Results 1 to 10 of 10
Sponsored Links Spacer Image
  1. PPlate is offline

    Senior Member

    Join Date
    Sep 2006
    Posts
    1,083

    Posted On:
    3/30/2007 1:34am


     Style: Muay Thai, Boxing

    --
    Hell yeah! Hell no!

    Bridging Chasm Between Padwork & Sparring

    Let's discuss training methodology.

    I feel that there's a very big gap between doing padwork and applying those same combinations you practice in padwork to sparring.

    A person can work the pads beautifully, but is unable to do the same during sparring. Reasons include:

    1) Opponents move and evade during sparring
    2) Opponents hit back and break your combinations

    So a fighter training using traditional methods may become good after 2-3 years. Can the training process and methodology be improved so that this time can be significantly cut short? I believe it can and I want ideas.

    Just as SBG has the theory that training should offer increasing resistance, I wondered how this can be applied to standup.

    Currently, this is the best progression that is practised in gyms I've visited.

    1) New combination is taught. You practice it in the air by shadowboxing, repeating it over and over for 2-3 minutes till it's burned into you.

    2) Partner up and do said combination on the pads. Repeat for 2 - 3 minutes. Pad holder is often stationary.

    3) Partner up and do "man drills." This is where you do the moves lightly on your partner's body. Partner if often stationary.

    4) Try to apply it in full-out sparring.

    This is my idea on how the gaps could be further filled, so that progress can be made quicker. The end result is being able to pull off said combo a high percentage of times in real sparring or competition.

    1) New combination is taught. You practice it in the air by shadowboxing, repeating it over and over for 2-3 minutes till it's burned into you.

    2) Partner up and do said combination on the pads. Repeat for 2 - 3 minutes. Pad holder is stationary.

    3) Repeat drill on pad, but this time, pad holder moves around. He moves in circles, pivots, moves back, etc. Perhaps structure the movements so each kind of movement (move in circles, pivot, move back, sidestep, move forward, etc.) is practiced an equal number of times.

    4) Partner up and do "man drills." This is where you do the moves lightly on your partner's body.
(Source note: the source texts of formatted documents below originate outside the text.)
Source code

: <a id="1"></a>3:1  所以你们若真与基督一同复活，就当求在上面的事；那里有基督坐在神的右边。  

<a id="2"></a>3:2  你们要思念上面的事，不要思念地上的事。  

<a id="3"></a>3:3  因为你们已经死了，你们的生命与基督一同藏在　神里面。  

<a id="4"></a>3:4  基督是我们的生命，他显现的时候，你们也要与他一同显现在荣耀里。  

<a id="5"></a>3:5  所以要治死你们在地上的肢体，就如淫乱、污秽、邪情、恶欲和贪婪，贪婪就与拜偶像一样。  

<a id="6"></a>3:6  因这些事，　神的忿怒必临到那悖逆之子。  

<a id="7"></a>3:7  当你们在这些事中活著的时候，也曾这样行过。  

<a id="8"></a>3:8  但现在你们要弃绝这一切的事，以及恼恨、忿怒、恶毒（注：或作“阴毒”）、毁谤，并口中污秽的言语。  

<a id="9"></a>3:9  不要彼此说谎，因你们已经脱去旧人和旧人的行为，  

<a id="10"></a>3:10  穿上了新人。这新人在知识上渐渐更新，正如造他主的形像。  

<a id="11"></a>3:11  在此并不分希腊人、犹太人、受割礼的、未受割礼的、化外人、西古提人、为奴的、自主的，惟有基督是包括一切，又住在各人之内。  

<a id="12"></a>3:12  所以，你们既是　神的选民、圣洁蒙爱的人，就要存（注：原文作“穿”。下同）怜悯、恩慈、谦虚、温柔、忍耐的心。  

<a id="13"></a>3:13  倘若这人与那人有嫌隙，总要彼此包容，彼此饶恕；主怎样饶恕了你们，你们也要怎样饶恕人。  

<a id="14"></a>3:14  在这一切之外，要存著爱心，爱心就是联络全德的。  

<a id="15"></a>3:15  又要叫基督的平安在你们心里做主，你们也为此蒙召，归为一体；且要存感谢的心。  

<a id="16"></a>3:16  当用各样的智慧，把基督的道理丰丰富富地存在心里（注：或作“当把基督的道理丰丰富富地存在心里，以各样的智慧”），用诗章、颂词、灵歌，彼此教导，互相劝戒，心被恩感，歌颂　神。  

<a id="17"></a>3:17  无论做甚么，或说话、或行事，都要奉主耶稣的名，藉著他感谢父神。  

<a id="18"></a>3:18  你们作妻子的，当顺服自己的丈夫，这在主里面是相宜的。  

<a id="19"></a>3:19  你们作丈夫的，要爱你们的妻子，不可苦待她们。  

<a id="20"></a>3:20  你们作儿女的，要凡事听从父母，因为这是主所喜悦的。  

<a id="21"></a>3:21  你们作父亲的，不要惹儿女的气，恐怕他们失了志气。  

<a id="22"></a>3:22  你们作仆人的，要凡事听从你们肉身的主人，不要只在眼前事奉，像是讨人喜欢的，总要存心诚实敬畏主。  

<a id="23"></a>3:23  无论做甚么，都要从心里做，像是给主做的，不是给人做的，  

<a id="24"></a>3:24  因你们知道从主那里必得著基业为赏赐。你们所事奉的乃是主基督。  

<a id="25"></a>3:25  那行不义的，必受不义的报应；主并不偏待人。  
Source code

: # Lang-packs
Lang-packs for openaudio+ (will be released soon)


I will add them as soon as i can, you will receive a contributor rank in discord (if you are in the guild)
Partner is stationary.

    5) Repeat "man drills." This time your partner moves around.

    6) Repeat "man drills." This time your partner moves around and blocks.

    7) Repeat "man drills." This time your partner moves around, blocks and is able to attack/counterattack, while you focus on throwing the same combo and landing over and over again. In doing this, you deal with real-fight difficulties you will face in throwing said combo during sparring.

    8) Apply combo along with other combos learnt, in full-out sparring.

    Thoughts and suggestions welcome.
  2. Nemesai is offline

    Registered Member

    Join Date
    Sep 2006
    Posts
    259

    Posted On:
    3/30/2007 3:55am


     Style: Boxing

    --
    Hell yeah! Hell no!
    I don't see anything wrong with working on it outside of sparring, but to be honest for the first few years I trained, on my own sparring with my brother, with no outside influence, I sucked at the mitts for alooong time when I finally hooked up with a trainer.


    I've always had great combination ability though, better than a lot of the more learned fighters at my gym. It's kind of funny though, at competitions when my nerves are going a little, I still suck pretty bad at the mitts, and my opponents usually watch me working and have a little inside laugh. Which I hope they enjoy, cuz I will make them eat it, lol.

    For me, the hardest thing about combination punching being in position to do so, by way of good footwork. As long as your hands are up in in good position you will have fairly fast hands naturally. The closer your feet are while maintaining good balance the better, as with close feet and small quick steps you are always in good body position to move quickly to the proper range.

    For example. In a basic 1-2 combination. Some people will try to reach way to far, taking way too large of a step forward with your front foot. What happens then is your rear foot is turned outward too much, almost pointing straignt off your rear shoulder. From this position, you have taken all the range out of your rear hand. You cant rotate your hips either with any effect. And you're forced to reposition with a slight hop as the chance is lost.

    Like Bruce Lee said, "Your application of an effective technique depends on your footwork. Speed of your footwork leads the way for fast kicks and punches."


    Bruce was one of the greatest minds in martial arts. I'm not a fanboy of kung-fu movies and coreographed scenes, nor do I much take into account his actual fighting ability as is oftened questioned. Of what I've read of his, he had an ability to break down something that is performed in a split second, in a way that you may practice it and understand the purpose. Invaluable. I will always try to apply his thoughts to boxing.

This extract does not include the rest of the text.